Information provided:
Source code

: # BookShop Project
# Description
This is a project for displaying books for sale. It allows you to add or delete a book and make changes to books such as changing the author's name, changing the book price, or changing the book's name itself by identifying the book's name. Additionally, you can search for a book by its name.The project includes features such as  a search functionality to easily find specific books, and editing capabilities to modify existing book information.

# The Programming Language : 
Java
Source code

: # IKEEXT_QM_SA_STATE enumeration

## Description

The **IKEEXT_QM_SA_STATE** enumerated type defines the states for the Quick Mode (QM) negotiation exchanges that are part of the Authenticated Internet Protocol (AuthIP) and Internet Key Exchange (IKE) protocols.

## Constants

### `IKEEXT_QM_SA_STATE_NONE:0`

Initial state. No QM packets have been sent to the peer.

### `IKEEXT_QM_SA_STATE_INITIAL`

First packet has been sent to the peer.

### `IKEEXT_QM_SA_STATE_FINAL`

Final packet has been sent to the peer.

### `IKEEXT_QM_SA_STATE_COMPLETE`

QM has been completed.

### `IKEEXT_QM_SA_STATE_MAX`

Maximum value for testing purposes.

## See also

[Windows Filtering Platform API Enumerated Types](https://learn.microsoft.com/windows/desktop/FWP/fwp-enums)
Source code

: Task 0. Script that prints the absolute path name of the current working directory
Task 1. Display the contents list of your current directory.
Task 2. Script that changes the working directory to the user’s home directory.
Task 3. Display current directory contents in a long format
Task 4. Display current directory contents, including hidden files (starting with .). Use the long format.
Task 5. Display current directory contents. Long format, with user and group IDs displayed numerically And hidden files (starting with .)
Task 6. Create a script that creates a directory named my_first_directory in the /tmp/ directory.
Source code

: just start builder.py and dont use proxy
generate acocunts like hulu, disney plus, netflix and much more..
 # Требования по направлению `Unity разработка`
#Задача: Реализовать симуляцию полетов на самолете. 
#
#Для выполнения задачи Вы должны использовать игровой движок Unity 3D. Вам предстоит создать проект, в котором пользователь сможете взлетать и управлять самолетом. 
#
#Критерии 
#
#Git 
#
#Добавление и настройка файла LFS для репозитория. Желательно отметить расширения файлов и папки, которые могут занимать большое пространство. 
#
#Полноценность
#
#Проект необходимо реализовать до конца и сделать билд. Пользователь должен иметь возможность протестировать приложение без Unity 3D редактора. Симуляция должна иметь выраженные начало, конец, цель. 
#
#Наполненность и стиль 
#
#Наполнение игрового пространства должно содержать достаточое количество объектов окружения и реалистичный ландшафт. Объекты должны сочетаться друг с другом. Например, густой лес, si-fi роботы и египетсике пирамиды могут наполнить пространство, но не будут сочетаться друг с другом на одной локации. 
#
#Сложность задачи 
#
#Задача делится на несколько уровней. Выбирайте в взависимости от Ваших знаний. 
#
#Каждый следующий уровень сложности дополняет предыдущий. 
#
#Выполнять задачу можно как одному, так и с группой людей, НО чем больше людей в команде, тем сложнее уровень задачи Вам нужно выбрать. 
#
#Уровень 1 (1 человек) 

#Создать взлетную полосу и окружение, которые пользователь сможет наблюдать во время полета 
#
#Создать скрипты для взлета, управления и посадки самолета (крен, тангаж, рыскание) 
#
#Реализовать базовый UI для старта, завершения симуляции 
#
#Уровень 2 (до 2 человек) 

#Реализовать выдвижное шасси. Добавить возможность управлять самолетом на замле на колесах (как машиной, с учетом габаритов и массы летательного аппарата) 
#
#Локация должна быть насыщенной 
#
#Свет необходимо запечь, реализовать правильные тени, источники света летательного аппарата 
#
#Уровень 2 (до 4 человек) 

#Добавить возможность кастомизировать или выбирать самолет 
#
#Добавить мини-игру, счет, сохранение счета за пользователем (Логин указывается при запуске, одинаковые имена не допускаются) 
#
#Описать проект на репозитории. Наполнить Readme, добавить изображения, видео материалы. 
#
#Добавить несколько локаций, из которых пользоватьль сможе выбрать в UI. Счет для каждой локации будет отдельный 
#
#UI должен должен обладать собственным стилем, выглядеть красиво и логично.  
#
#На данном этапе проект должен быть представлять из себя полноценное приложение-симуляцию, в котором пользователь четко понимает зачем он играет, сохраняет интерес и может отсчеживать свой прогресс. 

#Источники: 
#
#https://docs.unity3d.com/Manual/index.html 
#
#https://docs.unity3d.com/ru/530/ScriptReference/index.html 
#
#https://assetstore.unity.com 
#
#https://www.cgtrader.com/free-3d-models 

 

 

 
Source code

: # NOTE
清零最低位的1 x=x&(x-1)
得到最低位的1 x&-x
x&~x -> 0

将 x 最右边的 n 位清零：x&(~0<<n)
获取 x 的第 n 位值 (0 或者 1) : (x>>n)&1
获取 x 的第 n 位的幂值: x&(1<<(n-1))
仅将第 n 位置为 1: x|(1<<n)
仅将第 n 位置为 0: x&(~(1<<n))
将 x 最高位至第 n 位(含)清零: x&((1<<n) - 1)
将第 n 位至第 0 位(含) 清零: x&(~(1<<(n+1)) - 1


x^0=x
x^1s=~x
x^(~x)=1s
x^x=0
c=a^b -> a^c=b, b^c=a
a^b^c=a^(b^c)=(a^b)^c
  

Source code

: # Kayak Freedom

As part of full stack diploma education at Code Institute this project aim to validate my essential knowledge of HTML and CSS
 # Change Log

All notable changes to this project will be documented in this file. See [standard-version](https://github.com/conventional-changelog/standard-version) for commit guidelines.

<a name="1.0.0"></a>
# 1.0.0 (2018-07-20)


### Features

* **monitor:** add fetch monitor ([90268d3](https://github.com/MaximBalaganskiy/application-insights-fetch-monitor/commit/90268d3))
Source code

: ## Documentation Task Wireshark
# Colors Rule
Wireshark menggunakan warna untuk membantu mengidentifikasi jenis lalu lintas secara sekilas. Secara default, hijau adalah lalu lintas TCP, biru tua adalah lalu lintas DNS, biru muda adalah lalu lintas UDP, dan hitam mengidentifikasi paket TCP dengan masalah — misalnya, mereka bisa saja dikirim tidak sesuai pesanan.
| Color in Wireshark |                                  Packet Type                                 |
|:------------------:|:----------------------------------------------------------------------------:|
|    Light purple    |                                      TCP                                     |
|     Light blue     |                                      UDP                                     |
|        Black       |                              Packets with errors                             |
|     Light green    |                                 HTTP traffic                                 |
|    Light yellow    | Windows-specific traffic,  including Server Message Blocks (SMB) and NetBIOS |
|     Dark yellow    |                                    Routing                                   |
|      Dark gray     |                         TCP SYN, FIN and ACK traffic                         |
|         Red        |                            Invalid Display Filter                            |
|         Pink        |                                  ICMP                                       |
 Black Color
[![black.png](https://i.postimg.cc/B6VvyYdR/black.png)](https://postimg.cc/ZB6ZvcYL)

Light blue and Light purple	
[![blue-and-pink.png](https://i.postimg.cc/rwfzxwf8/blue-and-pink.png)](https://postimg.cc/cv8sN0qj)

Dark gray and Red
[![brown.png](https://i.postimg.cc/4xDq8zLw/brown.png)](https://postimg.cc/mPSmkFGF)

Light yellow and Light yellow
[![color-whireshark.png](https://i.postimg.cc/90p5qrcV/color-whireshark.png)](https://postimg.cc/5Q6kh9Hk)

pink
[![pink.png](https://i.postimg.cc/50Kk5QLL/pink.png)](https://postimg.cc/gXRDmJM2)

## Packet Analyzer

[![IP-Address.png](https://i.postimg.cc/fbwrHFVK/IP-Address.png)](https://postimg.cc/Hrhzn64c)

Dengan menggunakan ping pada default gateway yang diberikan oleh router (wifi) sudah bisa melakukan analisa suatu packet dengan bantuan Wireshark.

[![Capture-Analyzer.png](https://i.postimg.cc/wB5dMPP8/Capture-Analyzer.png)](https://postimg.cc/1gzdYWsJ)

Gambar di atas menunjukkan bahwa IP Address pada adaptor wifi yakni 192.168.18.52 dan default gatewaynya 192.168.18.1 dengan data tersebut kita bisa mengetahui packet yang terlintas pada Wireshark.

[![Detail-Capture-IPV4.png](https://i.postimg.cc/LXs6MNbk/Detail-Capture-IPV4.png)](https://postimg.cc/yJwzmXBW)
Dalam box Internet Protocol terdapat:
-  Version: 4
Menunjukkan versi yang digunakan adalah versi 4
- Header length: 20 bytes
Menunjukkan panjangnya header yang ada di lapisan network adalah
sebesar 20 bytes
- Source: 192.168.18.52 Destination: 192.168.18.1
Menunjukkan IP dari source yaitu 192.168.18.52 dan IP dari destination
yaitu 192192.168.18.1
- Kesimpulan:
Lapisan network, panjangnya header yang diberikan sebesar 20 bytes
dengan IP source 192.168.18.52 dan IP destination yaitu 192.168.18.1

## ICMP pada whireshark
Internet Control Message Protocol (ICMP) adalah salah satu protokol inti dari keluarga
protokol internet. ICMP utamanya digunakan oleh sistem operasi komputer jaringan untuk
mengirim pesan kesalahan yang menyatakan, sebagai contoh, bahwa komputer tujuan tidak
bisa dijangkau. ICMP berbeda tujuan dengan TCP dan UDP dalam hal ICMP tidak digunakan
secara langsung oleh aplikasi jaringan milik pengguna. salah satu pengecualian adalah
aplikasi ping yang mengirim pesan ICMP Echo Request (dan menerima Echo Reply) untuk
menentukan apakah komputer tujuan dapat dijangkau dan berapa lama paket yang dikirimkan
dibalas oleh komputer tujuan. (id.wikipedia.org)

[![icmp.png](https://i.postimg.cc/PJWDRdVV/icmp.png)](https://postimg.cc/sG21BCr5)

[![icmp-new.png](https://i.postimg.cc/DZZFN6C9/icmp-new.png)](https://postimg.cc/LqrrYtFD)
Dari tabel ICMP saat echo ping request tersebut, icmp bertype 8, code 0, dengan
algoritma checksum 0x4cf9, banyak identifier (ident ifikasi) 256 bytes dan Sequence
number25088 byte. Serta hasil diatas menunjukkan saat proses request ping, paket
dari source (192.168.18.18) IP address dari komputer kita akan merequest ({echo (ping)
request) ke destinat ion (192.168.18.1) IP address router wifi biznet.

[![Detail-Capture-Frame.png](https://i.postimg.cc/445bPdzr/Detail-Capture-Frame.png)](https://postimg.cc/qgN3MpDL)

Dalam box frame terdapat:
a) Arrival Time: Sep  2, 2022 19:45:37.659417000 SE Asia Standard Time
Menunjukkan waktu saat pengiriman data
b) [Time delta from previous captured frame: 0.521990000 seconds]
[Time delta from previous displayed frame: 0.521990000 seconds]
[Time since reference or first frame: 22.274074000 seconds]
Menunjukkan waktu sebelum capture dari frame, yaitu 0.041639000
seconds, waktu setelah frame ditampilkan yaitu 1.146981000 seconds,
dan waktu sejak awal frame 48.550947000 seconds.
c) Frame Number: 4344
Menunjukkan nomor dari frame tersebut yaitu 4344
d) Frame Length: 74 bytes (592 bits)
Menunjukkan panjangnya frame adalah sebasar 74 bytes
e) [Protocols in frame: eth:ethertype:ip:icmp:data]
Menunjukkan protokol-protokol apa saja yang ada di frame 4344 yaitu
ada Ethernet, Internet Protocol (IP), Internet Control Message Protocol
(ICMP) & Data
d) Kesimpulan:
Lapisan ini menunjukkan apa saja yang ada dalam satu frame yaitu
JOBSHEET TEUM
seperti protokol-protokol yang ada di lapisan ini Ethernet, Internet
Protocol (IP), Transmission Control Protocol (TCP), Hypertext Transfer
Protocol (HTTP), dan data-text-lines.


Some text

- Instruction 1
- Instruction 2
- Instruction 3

Try it: Using the entries above, extract exactly the span from the line with "仅将第 n 位置为 1: x|(1<<n)" to the line with "# Kayak Freedom", both lines included; leave out everything else.

Response area:
仅将第 n 位置为 1: x|(1<<n)
仅将第 n 位置为 0: x&(~(1<<n))
将 x 最高位至第 n 位(含)清零: x&((1<<n) - 1)
将第 n 位至第 0 位(含) 清零: x&(~(1<<(n+1)) - 1


x^0=x
x^1s=~x
x^(~x)=1s
x^x=0
c=a^b -> a^c=b, b^c=a
a^b^c=a^(b^c)=(a^b)^c
  

Source code

: # Kayak Freedom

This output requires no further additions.